(ORDO NEWS) — Time is merciless with paints and paintings, but tiny metallic pixels can help create photographs and paintings that never lose their brilliance.
These aluminum pixels – known as plasmonic pixels – were previously used to create microscopic (only a couple of microns wide) and extremely simple paintings. Now a team of scientists from the University of Melbourne has used them to create high-definition color images.
Plasmon pixels use free electrons in metals. If you make a tiny aluminum pixel of the correct size and shape, these electrons will begin to vibrate at a certain frequency, giving the image a certain color.
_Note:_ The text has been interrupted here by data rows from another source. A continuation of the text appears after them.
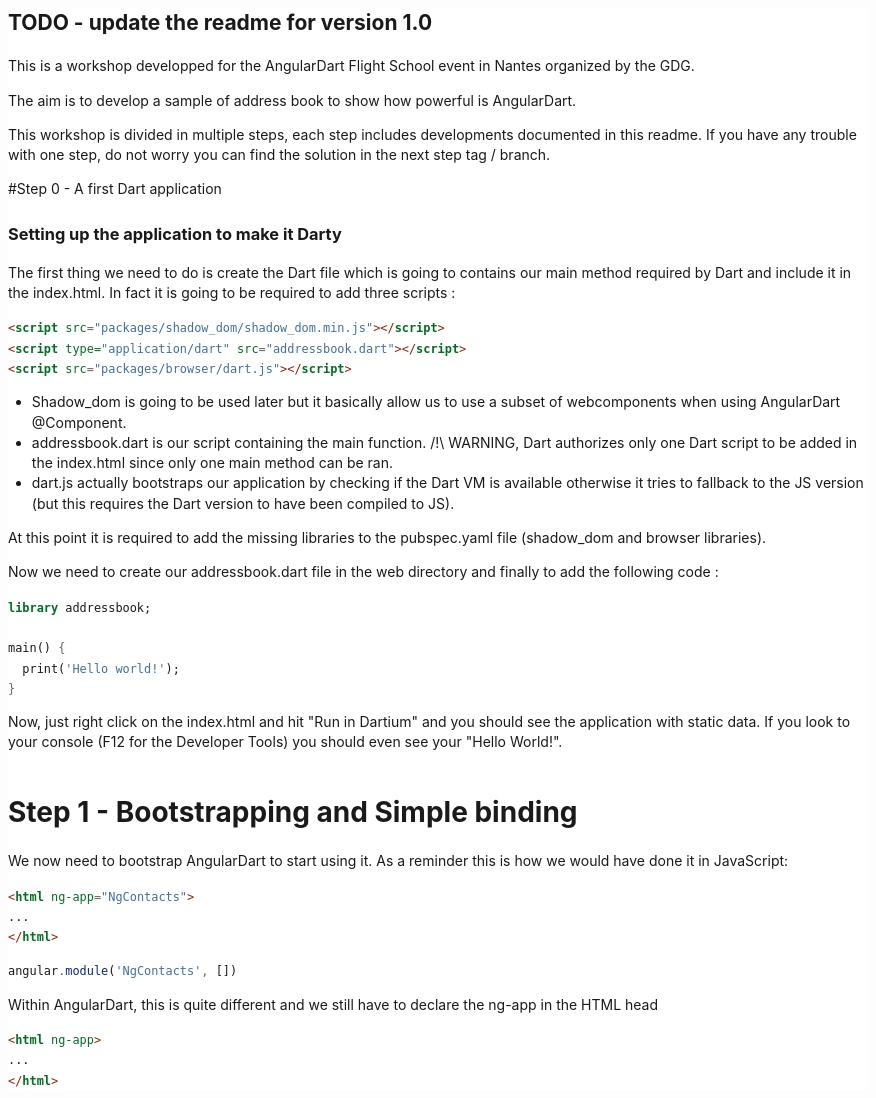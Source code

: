 ## TODO - update the readme for version 1.0

This is a workshop developped for the AngularDart Flight School event in Nantes organized by the GDG.

The aim is to develop a sample of address book to show how powerful is AngularDart.

This workshop is divided in multiple steps, each step includes developments documented in this readme. If you have any trouble with
one step, do not worry you can find the solution in the next step tag / branch.

#Step 0 - A first Dart application

### Setting up the application to make it Darty
The first thing we need to do is create the Dart file which is going to contains our main method
required by Dart and include it in the index.html. In fact it is going to be required to add three scripts :
```Html
<script src="packages/shadow_dom/shadow_dom.min.js"></script>
<script type="application/dart" src="addressbook.dart"></script>
<script src="packages/browser/dart.js"></script>
```
* Shadow_dom is going to be used later but it basically allow us to use a subset of webcomponents when using AngularDart @Component.
* addressbook.dart is our script containing the main function. /!\ WARNING, Dart authorizes only one Dart script to be added in
the index.html since only one main method can be ran.
* dart.js actually bootstraps our application by checking if the Dart VM is available otherwise it tries to fallback to the JS version (but this requires the Dart version to have been compiled to JS).

At this point it is required to add the missing libraries to the pubspec.yaml file (shadow_dom and browser libraries).

Now we need to create our addressbook.dart file in the web directory and finally to add the following code :
```Dart
library addressbook;

main() {
  print('Hello world!');
}
```

Now, just right click on the index.html and hit "Run in Dartium" and you should see the application with static data. If you
look to your console (F12 for the Developer Tools) you should even see your "Hello World!".

# Step 1 - Bootstrapping and Simple binding

We now need to bootstrap AngularDart to start using it. As a reminder this is how we would have done it in JavaScript:
```Html
<html ng-app="NgContacts">
...
</html>
```
```JavaScript
angular.module('NgContacts', [])
```
Within AngularDart, this is quite different and we still have to declare the ng-app in the HTML head
```Html
<html ng-app>
...
</html>
```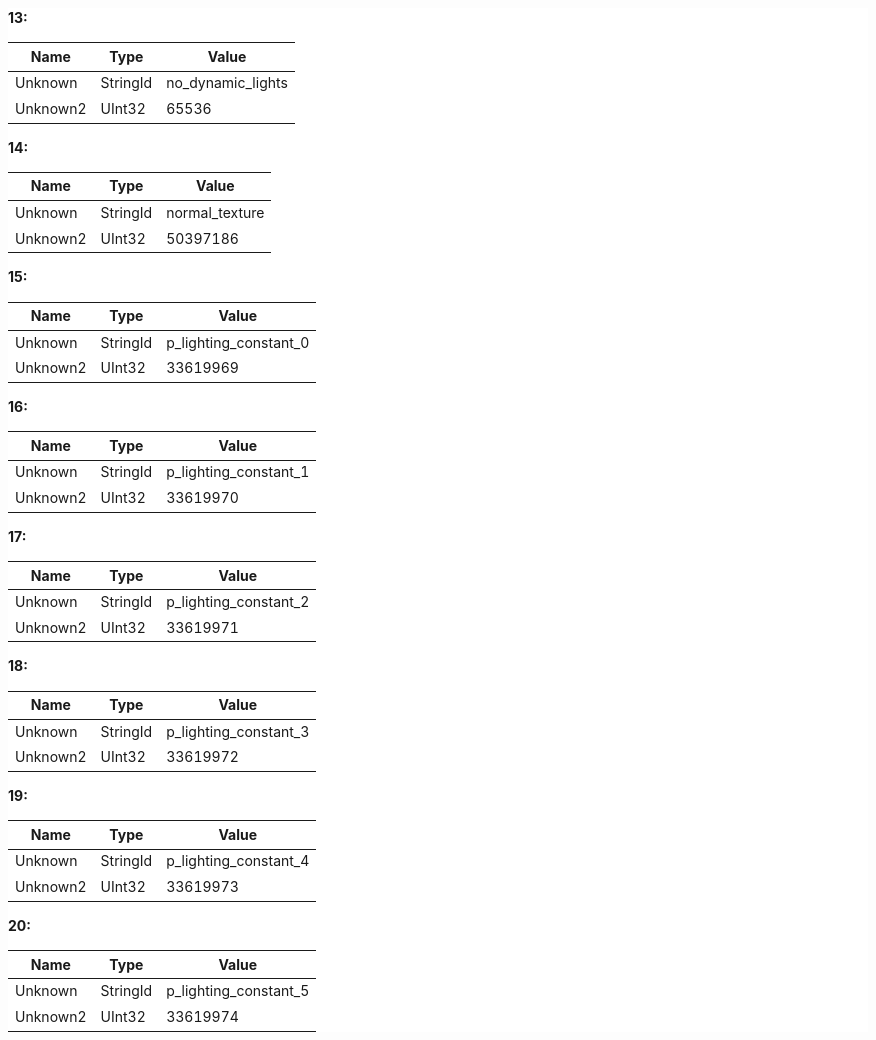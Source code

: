 
**13:**

Name	| Type	| Value
---	|---	|---	|
Unknown	|StringId	|no_dynamic_lights
Unknown2	|UInt32	|65536


**14:**

Name	| Type	| Value
---	|---	|---	|
Unknown	|StringId	|normal_texture
Unknown2	|UInt32	|50397186


**15:**

Name	| Type	| Value
---	|---	|---	|
Unknown	|StringId	|p_lighting_constant_0
Unknown2	|UInt32	|33619969


**16:**

Name	| Type	| Value
---	|---	|---	|
Unknown	|StringId	|p_lighting_constant_1
Unknown2	|UInt32	|33619970


**17:**

Name	| Type	| Value
---	|---	|---	|
Unknown	|StringId	|p_lighting_constant_2
Unknown2	|UInt32	|33619971


**18:**

Name	| Type	| Value
---	|---	|---	|
Unknown	|StringId	|p_lighting_constant_3
Unknown2	|UInt32	|33619972


**19:**

Name	| Type	| Value
---	|---	|---	|
Unknown	|StringId	|p_lighting_constant_4
Unknown2	|UInt32	|33619973


**20:**

Name	| Type	| Value
---	|---	|---	|
Unknown	|StringId	|p_lighting_constant_5
Unknown2	|UInt32	|33619974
Thus, the size of the pixels dictates the color, and the space between them dictates its saturation. Researchers have created a new manufacturing process that allows the creation of 2,000 different types of pixels, corresponding to 2,000 different colors and shades.
Thus, they created the richest color palette that scientists have never had access to in the past.
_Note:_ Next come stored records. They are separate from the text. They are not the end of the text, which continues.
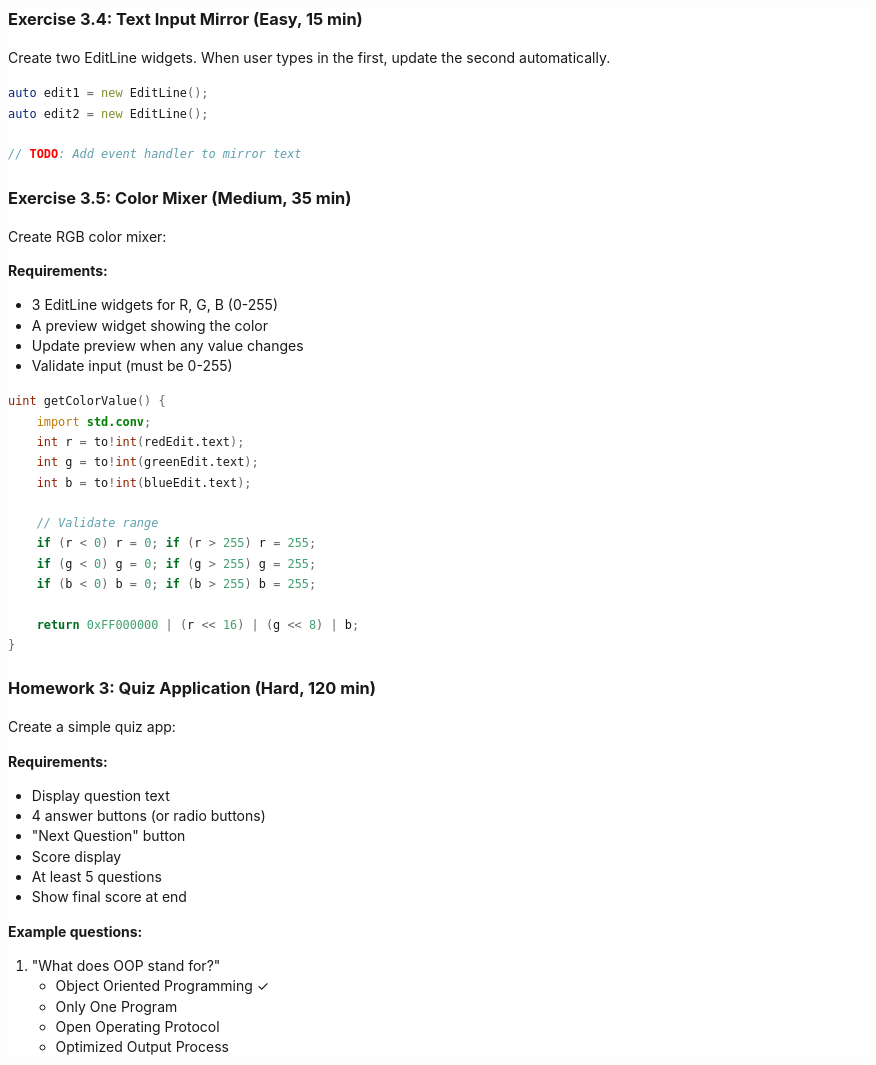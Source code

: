 ### Exercise 3.4: Text Input Mirror (Easy, 15 min)

Create two EditLine widgets. When user types in the first, update the second automatically.

```d
auto edit1 = new EditLine();
auto edit2 = new EditLine();

// TODO: Add event handler to mirror text
```

### Exercise 3.5: Color Mixer (Medium, 35 min)

Create RGB color mixer:

**Requirements:**
- 3 EditLine widgets for R, G, B (0-255)
- A preview widget showing the color
- Update preview when any value changes
- Validate input (must be 0-255)

```d
uint getColorValue() {
    import std.conv;
    int r = to!int(redEdit.text);
    int g = to!int(greenEdit.text);
    int b = to!int(blueEdit.text);
    
    // Validate range
    if (r < 0) r = 0; if (r > 255) r = 255;
    if (g < 0) g = 0; if (g > 255) g = 255;
    if (b < 0) b = 0; if (b > 255) b = 255;
    
    return 0xFF000000 | (r << 16) | (g << 8) | b;
}
```

### Homework 3: Quiz Application (Hard, 120 min)

Create a simple quiz app:

**Requirements:**
- Display question text
- 4 answer buttons (or radio buttons)
- "Next Question" button
- Score display
- At least 5 questions
- Show final score at end

**Example questions:**
1. "What does OOP stand for?" 
   - Object Oriented Programming ✓
   - Only One Program
   - Open Operating Protocol
   - Optimized Output Process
You can see the first results in the picture at the beginning of the article. The image on the left (the dimmest one) is a real photograph, the other two are created using plasmonic pixels.
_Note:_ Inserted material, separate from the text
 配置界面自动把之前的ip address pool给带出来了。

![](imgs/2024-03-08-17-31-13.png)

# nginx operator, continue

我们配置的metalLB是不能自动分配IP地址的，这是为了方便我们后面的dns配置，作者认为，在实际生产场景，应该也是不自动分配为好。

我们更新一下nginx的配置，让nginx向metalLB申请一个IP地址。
Now metal paintings are only about 1.5 cm wide, but this is just the beginning, and the larger the image, the more pixels it will have, and the richer the colors.
This technique can be used to create timeless photographs and high-resolution images that won’t fade or fade. They can be used for various labels, price tags, medical equipment, as well as for the most ordinary photographs, which from now on will not be afraid of either water or the sun.